The reason for the party was that one of Alessandro's (another roommate) co-workers at the Italian Chamber of Commerce in Marseille was leaving to return to Italy in a week or two, and needed a going-away fête. Friday evening I came home from work to find Alessandro busily baking small chickens and some kind of pasta dish, having already prepared something resembling tuna salad and several bowls full of olives. I, of course, was completely confused. Where I come from, I explained, serving food at a party is something we do so the cops don't shut us down. Upon learning that I do, indeed, like Italian food, Alessandro implored me to cook some American food sometime (I think he was just being polite). Since I honestly have no idea what that would entail and am pretty sure I couldn't cook it, I asked him what he had in mind. "‹Well, what do you eat for that big American holiday, the one with all the fireworks?
I was also slightly confused by the lack of hard alcohol in plastic bottles, and the complete lack of beer. Alessandro told me, "‹You should run to the store to buy something to drink for yourself like coke or beer, because otherwise you'll be stuck with wine!›
Oh, as an aside, wine is stupid cheap here. I mean, you can certainly spend 15 euros on a nice bottle of wine, but you can also do what I did and buy reputable-looking stuff for 3 euros. Granted, that's like $500 or something, but since everyone here gets paid almost as much in euros as we get paid in dollars, it's cheap for them. I mean, 3 euros is cheaper than an instant dinner. Stupid cheap.
Anyways, each of the four of us also comically brought home several baguettes, leading to plenty of jokes spoken way too quickly for me to understand, lots of laughter, and a baguette that's hard as a baseball bat sitting on my desk this morning. I guess no one wanted it. Everyone also brought a couple bottles of wine, though Alessandro provided Italian wine that came in re-used two-liter water bottles. It really couldn't have possibly been sketchier unless it was in a big red gas canister. Later during the evening, during a conversation about wine which I kind of half-followed, I got a couple laughs by pantomiming reading information about the vintage from the bottle of Evian. I'm pretty sure they either thought I was honestly that dumb, or were laughing at the American trying to make a joke in French.
I'd been a little unsure what to expect from this party, because throughout the week Victor, Alessandro, and Stéphane (the third roommate) had been exchanging laughs about inviting "beaucoup de filles!" or "lots of girls." A few too many laughs. And it would really have cemented my bid for a sitcom if, come Friday night, it had turned out to be some huge gay party. Awesome. However, evidently I was just missing some jokes, or girls are funny, because there were indeed "beaucoup de filles." In fact, not a single other guy showed up at our apartment; just a shitload of women. And when Alessandro went to bed around midnight with a sick stomach, that left Victor, Stéphane, and a thrillingly mute American to entertain "les filles." I fixed the problem by breaking out the camera just in time for the rum punch to show up. If there's one thing drunk people like, it's cameras. The results found their way onto tnight.net.

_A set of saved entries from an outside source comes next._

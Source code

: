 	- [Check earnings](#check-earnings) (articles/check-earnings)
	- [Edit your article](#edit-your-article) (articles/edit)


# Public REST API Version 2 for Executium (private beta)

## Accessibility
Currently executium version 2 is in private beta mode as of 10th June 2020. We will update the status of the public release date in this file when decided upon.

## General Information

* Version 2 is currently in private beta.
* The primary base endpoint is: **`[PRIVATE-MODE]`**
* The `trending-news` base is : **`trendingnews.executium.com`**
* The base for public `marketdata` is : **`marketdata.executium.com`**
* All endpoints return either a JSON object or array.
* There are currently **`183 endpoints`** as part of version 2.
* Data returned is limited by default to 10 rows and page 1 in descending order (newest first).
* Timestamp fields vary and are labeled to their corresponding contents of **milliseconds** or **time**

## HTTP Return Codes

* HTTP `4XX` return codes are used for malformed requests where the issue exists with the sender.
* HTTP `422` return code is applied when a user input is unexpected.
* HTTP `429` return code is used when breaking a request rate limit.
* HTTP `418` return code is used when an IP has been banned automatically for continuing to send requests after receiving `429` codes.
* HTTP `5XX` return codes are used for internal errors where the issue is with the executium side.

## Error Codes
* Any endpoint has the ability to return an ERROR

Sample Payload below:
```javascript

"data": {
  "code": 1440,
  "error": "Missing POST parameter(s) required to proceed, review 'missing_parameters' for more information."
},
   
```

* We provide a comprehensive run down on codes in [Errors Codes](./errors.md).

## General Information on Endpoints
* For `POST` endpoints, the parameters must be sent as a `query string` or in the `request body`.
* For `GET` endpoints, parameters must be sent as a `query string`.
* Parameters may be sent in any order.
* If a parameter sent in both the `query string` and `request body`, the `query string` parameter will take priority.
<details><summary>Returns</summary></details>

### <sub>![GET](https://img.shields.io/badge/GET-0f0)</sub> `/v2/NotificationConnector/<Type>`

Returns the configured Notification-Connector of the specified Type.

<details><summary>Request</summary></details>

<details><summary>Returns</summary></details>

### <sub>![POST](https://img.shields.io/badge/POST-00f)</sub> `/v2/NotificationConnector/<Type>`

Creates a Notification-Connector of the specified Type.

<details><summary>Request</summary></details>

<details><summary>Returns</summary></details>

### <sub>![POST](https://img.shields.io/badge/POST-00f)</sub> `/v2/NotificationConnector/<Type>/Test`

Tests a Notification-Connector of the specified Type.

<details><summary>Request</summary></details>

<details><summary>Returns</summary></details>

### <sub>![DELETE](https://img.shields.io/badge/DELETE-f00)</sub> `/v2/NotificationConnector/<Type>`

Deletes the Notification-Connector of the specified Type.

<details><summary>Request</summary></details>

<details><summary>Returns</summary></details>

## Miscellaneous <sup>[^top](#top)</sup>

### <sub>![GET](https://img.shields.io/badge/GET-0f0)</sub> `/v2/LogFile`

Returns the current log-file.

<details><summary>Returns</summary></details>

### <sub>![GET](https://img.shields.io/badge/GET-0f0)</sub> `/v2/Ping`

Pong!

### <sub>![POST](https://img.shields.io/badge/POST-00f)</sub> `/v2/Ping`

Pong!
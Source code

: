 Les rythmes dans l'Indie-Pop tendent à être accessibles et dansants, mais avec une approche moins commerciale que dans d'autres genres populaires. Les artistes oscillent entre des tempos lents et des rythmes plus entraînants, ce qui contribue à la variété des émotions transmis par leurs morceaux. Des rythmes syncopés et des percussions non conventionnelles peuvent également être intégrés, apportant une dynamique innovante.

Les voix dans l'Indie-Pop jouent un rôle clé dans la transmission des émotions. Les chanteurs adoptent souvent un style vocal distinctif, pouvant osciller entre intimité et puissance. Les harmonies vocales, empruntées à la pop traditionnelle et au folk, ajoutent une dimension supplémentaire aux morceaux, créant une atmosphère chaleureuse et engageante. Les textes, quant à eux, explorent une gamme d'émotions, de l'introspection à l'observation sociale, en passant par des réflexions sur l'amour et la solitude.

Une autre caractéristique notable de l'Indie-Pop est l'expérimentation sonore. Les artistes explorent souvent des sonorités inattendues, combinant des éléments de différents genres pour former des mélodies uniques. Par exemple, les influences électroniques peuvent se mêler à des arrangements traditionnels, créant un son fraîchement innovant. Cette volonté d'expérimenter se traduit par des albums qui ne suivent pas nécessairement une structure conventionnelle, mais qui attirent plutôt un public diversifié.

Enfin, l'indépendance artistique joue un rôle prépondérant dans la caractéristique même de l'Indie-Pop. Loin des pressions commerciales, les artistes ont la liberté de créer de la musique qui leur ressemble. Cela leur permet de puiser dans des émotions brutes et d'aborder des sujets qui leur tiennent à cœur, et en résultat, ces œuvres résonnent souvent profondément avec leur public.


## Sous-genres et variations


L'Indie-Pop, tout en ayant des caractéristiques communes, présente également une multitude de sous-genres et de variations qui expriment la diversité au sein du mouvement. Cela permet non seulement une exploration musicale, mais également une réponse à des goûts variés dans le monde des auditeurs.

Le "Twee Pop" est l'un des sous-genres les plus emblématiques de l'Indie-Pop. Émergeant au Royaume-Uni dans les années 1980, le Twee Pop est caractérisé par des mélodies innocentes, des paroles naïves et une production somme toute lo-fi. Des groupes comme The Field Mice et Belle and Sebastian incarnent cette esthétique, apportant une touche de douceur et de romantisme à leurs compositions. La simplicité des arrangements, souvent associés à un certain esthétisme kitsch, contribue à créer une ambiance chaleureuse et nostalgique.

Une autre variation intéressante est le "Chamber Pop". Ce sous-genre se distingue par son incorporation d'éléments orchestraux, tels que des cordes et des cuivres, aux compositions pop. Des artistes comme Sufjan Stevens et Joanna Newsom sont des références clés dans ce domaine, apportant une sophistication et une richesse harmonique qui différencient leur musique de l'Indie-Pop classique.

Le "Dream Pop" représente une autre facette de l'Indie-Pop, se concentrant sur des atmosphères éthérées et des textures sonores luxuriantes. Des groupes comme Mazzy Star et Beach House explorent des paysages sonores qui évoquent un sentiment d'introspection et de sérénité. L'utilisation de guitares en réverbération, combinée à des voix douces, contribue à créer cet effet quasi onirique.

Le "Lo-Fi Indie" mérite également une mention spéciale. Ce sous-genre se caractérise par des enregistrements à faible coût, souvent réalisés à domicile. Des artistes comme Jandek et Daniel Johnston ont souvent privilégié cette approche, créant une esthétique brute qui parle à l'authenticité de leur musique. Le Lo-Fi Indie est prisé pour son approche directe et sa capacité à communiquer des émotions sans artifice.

Having an American at a party is kind of like a neat little party trick that impels all sorts of amusing conversation. For example, the French girls wanted to know what Americans thought of said French girls, in general. Before I could stammer something pleasant and flattering, Stéphane interjected: "‹Everywhere, they asked me, 'Do the girls have huge tufts of hair under their arms?' Absolutely everywhere!›" The girls then pronounced that American girls only said things like that because they were all fat, and therefore jealous. Throughout this whole train wreck of a conversation, I was unable to contradict anyone, because I don't really know the right words to do that, and certainly can't do it without taking a couple of minutes to compose a speech in my head. Stéphane also told me about puppet shows they have in France about international politics (I know, go figure) where American is represented by George W. Bush in a cowboy hat and Sylvester Stallone, who represents the run-of-the-mill American. It really makes sense that they'd pick a guy who both 1) has a speech impediment and 2) is Rambo to portray Bush's closest friend, advisor, and confidante. Actually, I'm going to stop talking about politics before I even start.
Oh, and I woke up today at noon with an immense red-wine hangover. But if that's a French party, I suppose I can live with it.